Through this prayer we can be drenched us in God’s love for us today through Jesus, who interceded, made petition, on behalf of his disciples.
When you make this prayer your own, you are being invited into the heart of that intimate relationship between Jesus and the Father and to experience it all around you – like ‘surround sound’ rather than ‘mono’ – like standing in amongst the choir, or the orchestra. We become immersed in that dynamic relationship between God the Father and Jesus the Son. That lively relationship is the central subject matter of Jesus’ prayer.
This prayer is both a celebration and a request. Despite the huge and awful task awaiting him the next day, Jesus is celebrating the fact that his work is done, he has done the deeds and said the words which the Father sent him to do. He has set before his disciples all that the Father has given him, set a pattern for their work from now on, and that’s a reason for celebration, and it’s also the grounds for the request Jesus makes. He asks the Father that he may now be glorified, lifted up to that position alongside the Father which Jewish Scripture tells us the Messiah would attain. When the ‘Son of Man’ takes this seat, exalted over the world, the ‘age to come’ will truly have begun, the age that the Jewish prophets longed for.
Now, a time of new life will become known about – life with a new, deeper and richer quality to it (not just quantity). It will be ‘eternal life’ – starting now in human, embodied life on earth, not just after death. Eternal life is not just for some future state that will go on for ever and ever, rather we are a part of it now. And this new sort of life has come to birth through Jesus and all that he will have accomplished, once and for all – once he completes the final victory over death itself.

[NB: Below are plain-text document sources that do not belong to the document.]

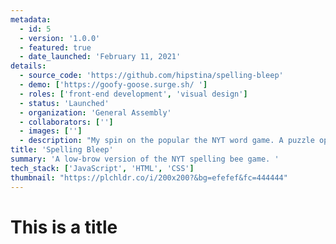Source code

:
 ```yaml
---
metadata:  
  - id: 5 
  - version: '1.0.0' 
  - featured: true 
  - date_launched: 'February 11, 2021' 
details: 
  - source_code: 'https://github.com/hipstina/spelling-bleep'
  - demo: ['https://goofy-goose.surge.sh/ ']
  - roles: ['front-end development', 'visual design']
  - status: 'Launched'
  - organization: 'General Assembly'
  - collaborators: ['']
  - images: ['']
  - description: "My spin on the popular the NYT word game. A puzzle optimized to reward players for using coarse language. "
title: 'Spelling Bleep'
summary: 'A low-brow version of the NYT spelling bee game. '
tech_stack: ['JavaScript', 'HTML', 'CSS']
thumbnail: "https://plchldr.co/i/200x200?&bg=efefef&fc=444444"
---
```


# This is a title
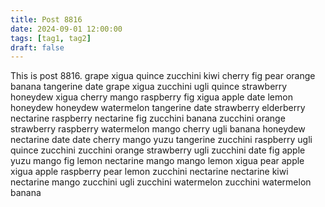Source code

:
 ```yaml
---
title: Post 8816
date: 2024-09-01 12:00:00
tags: [tag1, tag2]
draft: false
---
```

This is post 8816.
grape
xigua
quince
zucchini
kiwi
cherry
fig
pear
orange
banana
tangerine
date
grape
xigua
zucchini
ugli
quince
strawberry
honeydew
xigua
cherry
mango
raspberry
fig
xigua
apple
date
lemon
honeydew
honeydew
watermelon
tangerine
date
strawberry
elderberry
nectarine
raspberry
nectarine
fig
zucchini
banana
zucchini
orange
strawberry
raspberry
watermelon
mango
cherry
ugli
banana
honeydew
nectarine
date
date
cherry
mango
yuzu
tangerine
zucchini
raspberry
ugli
quince
zucchini
zucchini
orange
strawberry
ugli
zucchini
date
fig
apple
yuzu
mango
fig
lemon
nectarine
mango
mango
lemon
xigua
pear
apple
xigua
apple
raspberry
pear
lemon
zucchini
nectarine
nectarine
kiwi
nectarine
mango
zucchini
ugli
zucchini
watermelon
zucchini
watermelon
banana

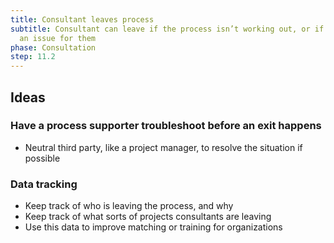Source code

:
 ```yaml
---
title: Consultant leaves process
subtitle: Consultant can leave if the process isn’t working out, or if there is
  an issue for them
phase: Consultation
step: 11.2
---
```

## Ideas

### Have a process supporter troubleshoot before an exit happens

* Neutral third party, like a project manager, to resolve the situation if possible

### Data tracking

* Keep track of who is leaving the process, and why
* Keep track of what sorts of projects consultants are leaving
* Use this data to improve matching or training for organizations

All who trust and believe that Jesus has come from the Father, and revealed the Father’s loving purpose, will enjoy God’s gift of eternal life, starting here and now. Abundant life is the hope of God’s love for us, God’s peace and deep joy, stretched out behind us and before us into eternity.
This relationship between Jesus and the Father seems unfathomably close and trusting. Yet, it’s not intended to be exclusive to Jesus – we are all invited to join in with the work and the rewards of this intimate relationship of discipleship – here and now as Jesus’ hands, feet, ears and eyes of love.